A/N: Sequel to Ghost Sheep. A continuation of the Hitchhiking Ghost's many adventures with their dead sheep. Enjoy!

Disclaimer: I don't own Disney.

Phineus sighed and rolled onto his back in midair, staring at the vaulted ceiling of the ballroom. Nothing exciting had happened at all since the three had recovered Lobster the sheep. He found himself almost wishing that Ezra had another scheme up his sleeves. Almost. At least there was some peace and quiet.

All of a sudden, there was a loud crash, and the ballroom doors slammed open. Ezra came zooming through them, followed closely by an angry green orb of light. He leapt from the top of the stairs, landing with a clang on the dance floor below. He dashed to Phineus, panting.

"Phineus," he gasped, "Phineus, you've got to help me!" Phineus rolled his eyes.

"What did you do now?" he asked in a bored tone.

"I-I killed Leota's poppy!" he squeaked. Phineus's eyes grew wide. No one ever touched Leota's poppy. No one.

"Oh, geez. Why did you do that?!! Come on, we've gotta get out of here! It's a wonder you made it this far!" Phineus hustled the skeletal ghost out of the ballroom, dragging him down the hallway to the library, where he hoped to find George.

But, to his disappointment, he found that the library was vacant. With no where else to go, they returned to Gus's room, where they found the dwarf having a tea party with his sheep, Lobster.

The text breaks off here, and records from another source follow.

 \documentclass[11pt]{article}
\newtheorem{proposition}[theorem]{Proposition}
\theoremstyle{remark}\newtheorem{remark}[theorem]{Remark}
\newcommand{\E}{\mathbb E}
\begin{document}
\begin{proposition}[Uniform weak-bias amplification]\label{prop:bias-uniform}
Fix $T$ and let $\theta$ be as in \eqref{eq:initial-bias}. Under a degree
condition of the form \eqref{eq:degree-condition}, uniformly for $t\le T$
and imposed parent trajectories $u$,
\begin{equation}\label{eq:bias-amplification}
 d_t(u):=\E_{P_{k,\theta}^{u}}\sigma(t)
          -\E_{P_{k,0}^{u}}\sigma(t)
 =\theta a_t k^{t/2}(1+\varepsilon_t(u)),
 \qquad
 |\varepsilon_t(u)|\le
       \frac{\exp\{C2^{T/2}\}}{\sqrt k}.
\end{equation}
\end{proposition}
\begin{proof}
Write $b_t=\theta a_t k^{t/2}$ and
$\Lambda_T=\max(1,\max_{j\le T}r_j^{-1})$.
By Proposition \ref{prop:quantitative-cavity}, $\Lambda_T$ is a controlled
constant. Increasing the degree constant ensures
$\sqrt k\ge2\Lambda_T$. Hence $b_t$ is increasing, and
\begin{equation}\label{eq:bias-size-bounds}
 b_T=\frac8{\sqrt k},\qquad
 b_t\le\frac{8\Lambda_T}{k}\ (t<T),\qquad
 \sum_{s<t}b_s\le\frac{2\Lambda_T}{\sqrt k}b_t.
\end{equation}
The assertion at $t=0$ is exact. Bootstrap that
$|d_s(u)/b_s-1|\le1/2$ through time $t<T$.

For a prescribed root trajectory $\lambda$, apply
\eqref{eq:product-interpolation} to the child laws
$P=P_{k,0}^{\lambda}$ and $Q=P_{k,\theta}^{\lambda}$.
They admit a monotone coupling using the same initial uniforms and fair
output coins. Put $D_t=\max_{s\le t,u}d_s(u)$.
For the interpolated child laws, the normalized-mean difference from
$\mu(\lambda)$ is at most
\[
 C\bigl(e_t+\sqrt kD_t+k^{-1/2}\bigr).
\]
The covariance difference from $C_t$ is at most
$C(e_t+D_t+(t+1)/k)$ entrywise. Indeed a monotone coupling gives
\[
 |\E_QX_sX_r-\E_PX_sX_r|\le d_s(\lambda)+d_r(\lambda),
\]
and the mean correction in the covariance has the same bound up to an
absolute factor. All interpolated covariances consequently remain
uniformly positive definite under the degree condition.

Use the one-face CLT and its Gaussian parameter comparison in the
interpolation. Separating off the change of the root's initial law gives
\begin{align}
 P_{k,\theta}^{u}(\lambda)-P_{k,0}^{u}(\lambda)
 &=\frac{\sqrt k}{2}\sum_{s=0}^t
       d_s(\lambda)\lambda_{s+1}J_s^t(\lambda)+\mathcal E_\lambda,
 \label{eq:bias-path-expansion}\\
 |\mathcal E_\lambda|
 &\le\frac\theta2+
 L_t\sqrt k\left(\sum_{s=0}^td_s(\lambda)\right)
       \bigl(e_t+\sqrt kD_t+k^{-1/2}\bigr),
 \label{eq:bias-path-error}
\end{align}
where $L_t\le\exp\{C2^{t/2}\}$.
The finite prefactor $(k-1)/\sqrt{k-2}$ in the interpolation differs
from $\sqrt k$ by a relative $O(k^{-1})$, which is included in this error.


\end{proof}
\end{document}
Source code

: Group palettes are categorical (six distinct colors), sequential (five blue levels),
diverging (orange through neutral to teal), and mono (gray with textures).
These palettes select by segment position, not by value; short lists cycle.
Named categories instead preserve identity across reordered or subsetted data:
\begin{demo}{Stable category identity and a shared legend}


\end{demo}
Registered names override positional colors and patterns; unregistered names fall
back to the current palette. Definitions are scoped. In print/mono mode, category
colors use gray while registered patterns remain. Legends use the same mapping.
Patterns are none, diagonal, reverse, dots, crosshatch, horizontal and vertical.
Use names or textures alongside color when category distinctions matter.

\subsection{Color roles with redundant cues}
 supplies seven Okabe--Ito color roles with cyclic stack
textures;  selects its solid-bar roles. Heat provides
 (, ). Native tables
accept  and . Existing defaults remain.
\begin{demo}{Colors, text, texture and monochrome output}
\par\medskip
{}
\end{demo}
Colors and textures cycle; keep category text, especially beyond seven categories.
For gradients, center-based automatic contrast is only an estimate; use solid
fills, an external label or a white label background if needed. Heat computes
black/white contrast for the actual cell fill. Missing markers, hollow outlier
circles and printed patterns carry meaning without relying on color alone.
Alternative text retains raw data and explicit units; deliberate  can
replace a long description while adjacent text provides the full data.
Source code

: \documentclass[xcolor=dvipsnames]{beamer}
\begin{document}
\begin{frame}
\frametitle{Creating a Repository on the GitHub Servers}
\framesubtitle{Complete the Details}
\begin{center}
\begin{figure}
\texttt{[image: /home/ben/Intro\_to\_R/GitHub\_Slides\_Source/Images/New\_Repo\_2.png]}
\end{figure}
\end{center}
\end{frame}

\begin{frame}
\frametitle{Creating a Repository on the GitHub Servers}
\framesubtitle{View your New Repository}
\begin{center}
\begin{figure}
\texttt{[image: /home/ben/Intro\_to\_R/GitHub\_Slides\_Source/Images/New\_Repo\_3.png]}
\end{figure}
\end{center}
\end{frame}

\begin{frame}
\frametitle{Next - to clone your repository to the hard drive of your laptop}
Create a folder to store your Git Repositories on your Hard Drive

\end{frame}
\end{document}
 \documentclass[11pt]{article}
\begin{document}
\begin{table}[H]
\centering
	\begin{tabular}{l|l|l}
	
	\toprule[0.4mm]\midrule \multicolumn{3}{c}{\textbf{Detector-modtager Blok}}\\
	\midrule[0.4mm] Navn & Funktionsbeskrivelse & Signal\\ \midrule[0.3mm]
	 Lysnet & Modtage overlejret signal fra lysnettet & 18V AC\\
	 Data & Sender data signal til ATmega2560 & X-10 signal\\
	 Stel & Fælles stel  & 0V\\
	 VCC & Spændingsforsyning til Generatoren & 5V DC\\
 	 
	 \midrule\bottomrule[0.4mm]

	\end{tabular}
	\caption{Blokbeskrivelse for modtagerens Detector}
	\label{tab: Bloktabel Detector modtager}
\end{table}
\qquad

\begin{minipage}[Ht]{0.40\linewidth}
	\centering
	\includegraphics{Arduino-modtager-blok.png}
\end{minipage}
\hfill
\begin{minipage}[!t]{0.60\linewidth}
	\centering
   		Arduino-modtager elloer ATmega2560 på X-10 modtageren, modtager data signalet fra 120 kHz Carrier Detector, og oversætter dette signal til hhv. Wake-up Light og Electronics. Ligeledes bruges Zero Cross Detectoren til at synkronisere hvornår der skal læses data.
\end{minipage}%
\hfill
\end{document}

"Gus, take that bonnet off the sheep, we have a serious problem here!" Phineus ordered. Gus's face fell, but he obediently untied the prissy sun-hat from the fluffy livestock and crossed to where the other two sat panting against the door. "This genius here," Phineus explained, gesturing to Ezra, "had the wonderful idea to kill Leota's poppy." Gus gasped.

"I didn't 'have the idea', it just happened. I was trying to borrow her copy of the Season Two DVD Collection of Desperate Housewives, and then she woke up, and was all like, Wapow! and, Watcha! and before I knew it, I had knocked over the stupid poppy, and it shriveled up and died!"

"Plants don't just shrivel up and die, Ezra," Phineus accused, "And you know better than to steal Leota's Desperate Housewives!" Ezra hung his head in shame.

"But I had to know what happened! And I was going to return it! Anyhow, now she won't stop chasing me!" Phineus sighed. There goes peace and quiet, he thought.

"What do you expect us to do?" Phineus asked, dealing the final blow.

"Talk to her! Tell her not to kill me!" Ezra shouted, flailing his arms wildly.

"Already dead," Gus pointed out. Ezra ignored him.

"Just, make her stop chasing me!" Phineus groaned.

"Fine. We'll talk to her. Are you happy now?"

"Not until that ball of green madness gets off my back! Now go!" Ezra shoved them out the door, Lobster trudging behind them slowly.